My name is Ismay and I am a fashion designer mum with a passion for the environment. After working in graphics for some years following my BA, I graduated with a masters degree from the London College of Fashion. I went on to work as a designer both in-house and freelance for various small companies including a brief stint at the street label, Firetrap. Designing for men’s, women’s and childrenswear, print design has become my specialism.
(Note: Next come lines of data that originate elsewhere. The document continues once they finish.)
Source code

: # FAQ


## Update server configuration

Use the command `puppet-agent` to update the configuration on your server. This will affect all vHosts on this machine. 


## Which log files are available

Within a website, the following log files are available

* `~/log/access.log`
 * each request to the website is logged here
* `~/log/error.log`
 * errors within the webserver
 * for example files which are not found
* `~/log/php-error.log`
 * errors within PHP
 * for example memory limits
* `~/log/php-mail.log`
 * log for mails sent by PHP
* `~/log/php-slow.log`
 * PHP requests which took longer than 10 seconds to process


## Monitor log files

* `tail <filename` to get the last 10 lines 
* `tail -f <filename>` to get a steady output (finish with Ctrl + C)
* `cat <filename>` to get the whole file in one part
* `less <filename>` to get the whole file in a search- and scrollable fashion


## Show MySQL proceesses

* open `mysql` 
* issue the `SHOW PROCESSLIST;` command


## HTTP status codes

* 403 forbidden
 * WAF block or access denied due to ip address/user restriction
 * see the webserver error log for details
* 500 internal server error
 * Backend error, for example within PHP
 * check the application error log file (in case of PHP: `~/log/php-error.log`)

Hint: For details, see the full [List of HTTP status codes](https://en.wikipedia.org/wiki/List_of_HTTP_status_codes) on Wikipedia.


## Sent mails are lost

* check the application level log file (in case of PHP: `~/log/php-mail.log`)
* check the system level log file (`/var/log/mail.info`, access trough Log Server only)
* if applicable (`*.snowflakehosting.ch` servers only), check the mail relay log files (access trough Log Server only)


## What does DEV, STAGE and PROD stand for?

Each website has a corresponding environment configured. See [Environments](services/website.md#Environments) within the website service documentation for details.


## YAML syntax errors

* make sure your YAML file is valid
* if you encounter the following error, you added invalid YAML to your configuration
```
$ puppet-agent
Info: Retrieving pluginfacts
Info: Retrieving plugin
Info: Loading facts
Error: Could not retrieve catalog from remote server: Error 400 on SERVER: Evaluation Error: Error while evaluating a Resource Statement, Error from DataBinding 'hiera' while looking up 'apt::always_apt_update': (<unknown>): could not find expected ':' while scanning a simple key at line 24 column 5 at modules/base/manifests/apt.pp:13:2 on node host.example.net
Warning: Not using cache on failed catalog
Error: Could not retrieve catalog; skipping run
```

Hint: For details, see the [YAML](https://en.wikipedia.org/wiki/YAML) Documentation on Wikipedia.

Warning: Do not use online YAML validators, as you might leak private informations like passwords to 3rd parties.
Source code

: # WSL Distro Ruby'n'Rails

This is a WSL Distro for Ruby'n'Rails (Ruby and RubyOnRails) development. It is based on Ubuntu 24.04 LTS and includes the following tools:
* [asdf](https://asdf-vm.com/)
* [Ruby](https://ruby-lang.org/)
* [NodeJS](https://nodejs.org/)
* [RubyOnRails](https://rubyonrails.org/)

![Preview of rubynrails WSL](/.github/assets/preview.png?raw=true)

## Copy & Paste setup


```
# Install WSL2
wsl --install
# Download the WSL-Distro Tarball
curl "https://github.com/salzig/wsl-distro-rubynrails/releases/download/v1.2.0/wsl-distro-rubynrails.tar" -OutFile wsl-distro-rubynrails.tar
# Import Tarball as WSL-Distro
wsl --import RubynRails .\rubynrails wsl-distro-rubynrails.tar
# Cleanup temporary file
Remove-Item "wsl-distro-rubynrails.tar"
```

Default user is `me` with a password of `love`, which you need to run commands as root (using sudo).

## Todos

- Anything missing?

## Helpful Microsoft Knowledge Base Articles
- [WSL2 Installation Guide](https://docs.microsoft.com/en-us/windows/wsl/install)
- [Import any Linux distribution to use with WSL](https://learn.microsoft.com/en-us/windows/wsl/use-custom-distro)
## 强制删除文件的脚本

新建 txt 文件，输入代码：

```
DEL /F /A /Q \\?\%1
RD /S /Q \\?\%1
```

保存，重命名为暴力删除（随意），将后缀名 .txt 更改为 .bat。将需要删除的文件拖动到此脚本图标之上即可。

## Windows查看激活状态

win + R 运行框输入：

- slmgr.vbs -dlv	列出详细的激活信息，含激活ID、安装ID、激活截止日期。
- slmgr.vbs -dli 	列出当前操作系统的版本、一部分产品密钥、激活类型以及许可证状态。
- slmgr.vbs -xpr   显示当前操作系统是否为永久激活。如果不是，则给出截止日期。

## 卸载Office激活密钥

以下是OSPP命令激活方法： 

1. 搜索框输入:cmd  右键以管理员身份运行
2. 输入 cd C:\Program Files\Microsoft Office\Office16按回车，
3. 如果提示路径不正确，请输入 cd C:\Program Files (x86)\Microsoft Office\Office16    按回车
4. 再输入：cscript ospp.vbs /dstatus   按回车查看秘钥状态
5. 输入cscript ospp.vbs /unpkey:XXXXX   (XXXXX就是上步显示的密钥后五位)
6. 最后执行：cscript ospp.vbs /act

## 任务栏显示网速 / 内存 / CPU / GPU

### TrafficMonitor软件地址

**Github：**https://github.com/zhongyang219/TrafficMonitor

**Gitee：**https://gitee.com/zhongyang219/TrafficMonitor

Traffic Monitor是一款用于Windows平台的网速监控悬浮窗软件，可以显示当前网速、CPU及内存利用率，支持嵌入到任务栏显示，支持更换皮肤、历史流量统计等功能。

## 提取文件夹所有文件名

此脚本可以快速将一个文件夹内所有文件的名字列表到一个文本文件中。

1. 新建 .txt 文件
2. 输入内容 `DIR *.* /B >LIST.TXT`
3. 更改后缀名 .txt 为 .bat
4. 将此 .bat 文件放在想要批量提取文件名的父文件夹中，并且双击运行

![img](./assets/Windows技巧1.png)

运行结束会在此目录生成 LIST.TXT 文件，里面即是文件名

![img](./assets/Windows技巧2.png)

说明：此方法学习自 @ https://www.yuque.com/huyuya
I always wanted to start my own business and having my son made me see a potential gap in the market. Boy Wonder came about from a desire to clothe my son in beautiful designs that are ethical and sustainable and being frustrated at the lack of choice in boys clothing. After caring for my late husband I decided I had to give the dream a chance and so in 2016 the blog began. The blog tells the story of setting up the business and my research into ethical & sustainable fashion and green issues. My son is now 10 years old and loves Lego, video games and swimming. He loves the bright colours and prints in the collection, but is a bit embarrassed about being a model!
Why I Do This
When I became pregnant with my son I became aware of the multitude of nasty chemicals in everyday products and so tried to reduce my unborn child’s exposure to these by using natural products and eating organic food. As a baby my son suffered with severe eczema and I soon found out that non-organic cotton contains lots of toxic nasties too that I didn’t want near my child’s delicate skin. As he got older he also developed asthma, which has been very serious at times and now research has shown that it is linked to air pollution.
Over the years since becoming a mum, I have been learning more and more about green issues triggered by my concern for my son’s health and wellbeing. This fed into my work as a fashion designer as I began to research ethical and sustainable fashion. I soon realised that the industry was based on the exploitation of people and the precious resources of our planet. Shocking statistics and stories of child labour, especially in conventional cotton growing, reinforced my preference for organic cotton. I couldn’t bear the thought of children the same age as my son working in terrible conditions often for no pay. I have written a lot about these issues in my blog over the years.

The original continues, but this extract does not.